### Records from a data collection
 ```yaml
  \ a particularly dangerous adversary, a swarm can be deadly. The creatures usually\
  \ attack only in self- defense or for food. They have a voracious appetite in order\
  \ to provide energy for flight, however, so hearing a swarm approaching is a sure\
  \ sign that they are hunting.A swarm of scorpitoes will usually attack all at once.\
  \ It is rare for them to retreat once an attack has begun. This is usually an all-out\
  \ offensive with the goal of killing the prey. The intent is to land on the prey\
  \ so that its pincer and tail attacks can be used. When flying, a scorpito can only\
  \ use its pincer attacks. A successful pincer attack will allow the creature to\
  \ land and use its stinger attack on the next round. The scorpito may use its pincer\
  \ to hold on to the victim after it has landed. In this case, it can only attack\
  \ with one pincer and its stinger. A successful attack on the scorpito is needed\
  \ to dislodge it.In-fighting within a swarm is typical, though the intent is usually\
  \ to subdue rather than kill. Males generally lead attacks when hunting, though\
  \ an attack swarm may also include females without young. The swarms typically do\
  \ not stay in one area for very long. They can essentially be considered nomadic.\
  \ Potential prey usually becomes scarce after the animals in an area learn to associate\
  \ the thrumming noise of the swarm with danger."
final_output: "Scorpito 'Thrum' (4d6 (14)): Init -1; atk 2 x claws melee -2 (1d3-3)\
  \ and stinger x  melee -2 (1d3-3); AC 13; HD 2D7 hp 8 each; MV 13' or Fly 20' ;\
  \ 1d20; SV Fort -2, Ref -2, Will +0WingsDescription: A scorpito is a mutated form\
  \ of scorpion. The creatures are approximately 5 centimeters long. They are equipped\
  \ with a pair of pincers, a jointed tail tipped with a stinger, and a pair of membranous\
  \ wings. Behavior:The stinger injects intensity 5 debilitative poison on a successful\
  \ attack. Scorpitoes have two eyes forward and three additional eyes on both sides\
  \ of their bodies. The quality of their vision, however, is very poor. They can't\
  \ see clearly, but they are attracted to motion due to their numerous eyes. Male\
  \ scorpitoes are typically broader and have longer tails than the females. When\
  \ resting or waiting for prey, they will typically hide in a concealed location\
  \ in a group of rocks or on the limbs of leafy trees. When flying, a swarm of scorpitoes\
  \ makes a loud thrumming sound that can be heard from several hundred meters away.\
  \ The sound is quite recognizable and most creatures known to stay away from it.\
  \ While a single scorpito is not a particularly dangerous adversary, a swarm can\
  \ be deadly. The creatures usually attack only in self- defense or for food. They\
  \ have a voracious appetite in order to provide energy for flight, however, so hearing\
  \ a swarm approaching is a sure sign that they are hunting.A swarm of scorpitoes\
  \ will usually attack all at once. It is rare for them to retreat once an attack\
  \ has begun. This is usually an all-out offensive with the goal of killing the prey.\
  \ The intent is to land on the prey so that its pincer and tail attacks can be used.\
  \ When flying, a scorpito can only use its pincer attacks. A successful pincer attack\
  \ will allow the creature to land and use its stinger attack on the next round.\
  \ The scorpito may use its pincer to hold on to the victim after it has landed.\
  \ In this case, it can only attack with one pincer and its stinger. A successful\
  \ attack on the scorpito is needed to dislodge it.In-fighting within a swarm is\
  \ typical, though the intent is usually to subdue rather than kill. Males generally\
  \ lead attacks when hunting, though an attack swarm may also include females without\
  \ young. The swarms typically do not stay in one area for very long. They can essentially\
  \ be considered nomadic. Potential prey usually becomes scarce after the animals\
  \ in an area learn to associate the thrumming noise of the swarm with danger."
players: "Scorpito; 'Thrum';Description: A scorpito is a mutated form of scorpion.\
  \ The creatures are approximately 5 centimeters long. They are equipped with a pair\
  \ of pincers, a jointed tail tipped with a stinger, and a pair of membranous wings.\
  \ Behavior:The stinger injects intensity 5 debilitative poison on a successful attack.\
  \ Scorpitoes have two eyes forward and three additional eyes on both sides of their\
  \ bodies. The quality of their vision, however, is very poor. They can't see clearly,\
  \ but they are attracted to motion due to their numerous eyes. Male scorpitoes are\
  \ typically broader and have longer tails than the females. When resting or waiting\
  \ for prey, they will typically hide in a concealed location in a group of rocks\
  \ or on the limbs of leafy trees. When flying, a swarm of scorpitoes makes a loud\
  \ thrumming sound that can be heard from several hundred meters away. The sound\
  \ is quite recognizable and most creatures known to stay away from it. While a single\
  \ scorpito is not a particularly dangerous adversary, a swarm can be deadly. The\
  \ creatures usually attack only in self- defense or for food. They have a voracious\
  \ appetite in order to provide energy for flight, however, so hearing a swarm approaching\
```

### TASK DESCRIPTION
Count how many lines in the entries above hold the word "vision". Give that number by itself.

### COMPLETED EXERCISE
2